Another way to alter the i.i.d model is to remove the identically distributed assumption such that the position of the nucleotides are actually important. For example, in DNA binding motifs, at one location there might be more likely to have an A and at another location it might be more likely to have a T, etc. In this week’s problem set, however, we won’t deal with this.

ROC plots

ROC plots are plots for determining how well your classifier is doing. It’s basically a plot of sensitivity (true positive rate) vs. false positive rate (1-specificity) for all possible thresholds. The diagonal would be the equivalent of random chance while anything above the diagonal would be better, because as you decrease your threshold going to the right, you increase your false positive rate more slowly than you are increasing your true positive rate.

Problems with ROC plots: Positive Predictive Value and False Discovery Rate as Alternatives

In biology there are often difficulties with ROC plots because in reality there are far far more negatives than there are positives. Your prior for seeing a negative is thus much higher than for seeing a positive. False Discovery Rate (FDR) and Positive Predictive Value (PPV) account for these, because they look at both the true positives and false positives. So if know that 99 percent of the things you’re looking at are supposed to be background noise, then essentially you are multiplying the FP by 0.99 and the TP by 0.01 in the formula for FDR=FP/(TP+FP) to account for the fact that only 0.01 of the thing you are looking at are likely to be true positives.

Simpson’s Paradox

The FDR is related to Simpson’s paradox which can be shown by a simple illustration. Let’s say there are two basketball players, Stephen Curry, and Dwight Howard. Let’s say (made-up numbers) Stephen Curry shoots 3-pointers at 45 percent accuracy while Dwight Howard shoots 3-pointers at 10 percent accuracy. In addition, Stephen Curry shoots 2-pointers at 75 percent accuracy while Dwight Howard shoots 2-pointers at 65 percent accuracy. However, Stephen Curry’s overall shooting percentage is 50 percent while Dwight Howard’s overall shooting percentage is 60 percent. How can that be? Isn’t Stephen Curry better at shooting at both 3 and 2 point range? The solution to the paradox is in numbers. Dwight Howard shoots more 2-pointers than Stephen Curry so more of his overall proportion comes from the 2-point percentage, and since this (65 percent) is higher than Stephen Curry’s 3-point percentage (45 percent), it is possible for Dwight to still have a better overall shooting percentage.

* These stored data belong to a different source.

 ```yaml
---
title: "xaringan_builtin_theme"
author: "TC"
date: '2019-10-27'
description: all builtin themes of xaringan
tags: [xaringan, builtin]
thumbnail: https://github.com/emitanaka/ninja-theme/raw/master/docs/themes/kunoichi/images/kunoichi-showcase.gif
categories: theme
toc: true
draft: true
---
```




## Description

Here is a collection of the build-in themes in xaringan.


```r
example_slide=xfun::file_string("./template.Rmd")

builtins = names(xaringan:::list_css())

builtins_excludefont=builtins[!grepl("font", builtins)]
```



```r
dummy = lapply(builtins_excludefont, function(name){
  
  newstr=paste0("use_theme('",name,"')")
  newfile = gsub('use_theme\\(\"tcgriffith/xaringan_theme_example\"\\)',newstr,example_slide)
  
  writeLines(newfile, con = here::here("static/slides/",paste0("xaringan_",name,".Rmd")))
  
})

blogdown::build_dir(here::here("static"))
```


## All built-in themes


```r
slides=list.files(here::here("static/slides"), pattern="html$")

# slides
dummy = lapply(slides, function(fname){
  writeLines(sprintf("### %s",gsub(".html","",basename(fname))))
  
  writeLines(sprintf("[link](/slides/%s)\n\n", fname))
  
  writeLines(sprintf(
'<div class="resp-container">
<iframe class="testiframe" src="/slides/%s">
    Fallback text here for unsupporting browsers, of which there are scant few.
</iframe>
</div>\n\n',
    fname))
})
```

In the case of FDR it could be that at a certain threshold the pathogen is more easily predicted as true if it really is a pathogen but the FDR could still be such that there is still a greater than 50 percent chance of a false positive if there are significantly more negatives than positives in the dataset.

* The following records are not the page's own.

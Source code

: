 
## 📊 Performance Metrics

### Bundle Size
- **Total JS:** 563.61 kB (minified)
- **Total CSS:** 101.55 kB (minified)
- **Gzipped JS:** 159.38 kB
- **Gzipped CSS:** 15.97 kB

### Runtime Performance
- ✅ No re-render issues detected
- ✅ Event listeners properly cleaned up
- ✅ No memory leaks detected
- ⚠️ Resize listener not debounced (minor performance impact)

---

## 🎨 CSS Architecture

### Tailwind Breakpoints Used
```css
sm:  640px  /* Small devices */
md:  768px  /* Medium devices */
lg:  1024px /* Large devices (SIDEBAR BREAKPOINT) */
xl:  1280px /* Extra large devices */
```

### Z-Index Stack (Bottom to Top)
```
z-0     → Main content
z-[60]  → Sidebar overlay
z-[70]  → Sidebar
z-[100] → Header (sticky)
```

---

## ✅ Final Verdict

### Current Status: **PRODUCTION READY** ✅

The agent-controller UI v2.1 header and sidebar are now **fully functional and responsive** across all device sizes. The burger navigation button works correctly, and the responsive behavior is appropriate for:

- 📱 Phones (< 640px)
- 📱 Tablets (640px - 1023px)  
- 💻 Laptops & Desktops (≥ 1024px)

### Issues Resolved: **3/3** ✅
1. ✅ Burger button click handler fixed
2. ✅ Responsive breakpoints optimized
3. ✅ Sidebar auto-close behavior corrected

Occam’s Razor and Bayesian analysis

Occam’s razor is the thought that simpler models (those with fewer parameters) are usually right. This is because models with too many parameters tend to over-fit to the training data and have poor predictive value for new data that comes in (test data). See lecture notes for details, but the gist of it is that Bayesian analyses automatically penalize models with too many parameters. This is because Bayesian priors end up spreading across all of the parameters so the posterior probability distribution of a model with many parameters will be less concentrated at the true parameter than in models that have fewer parameters.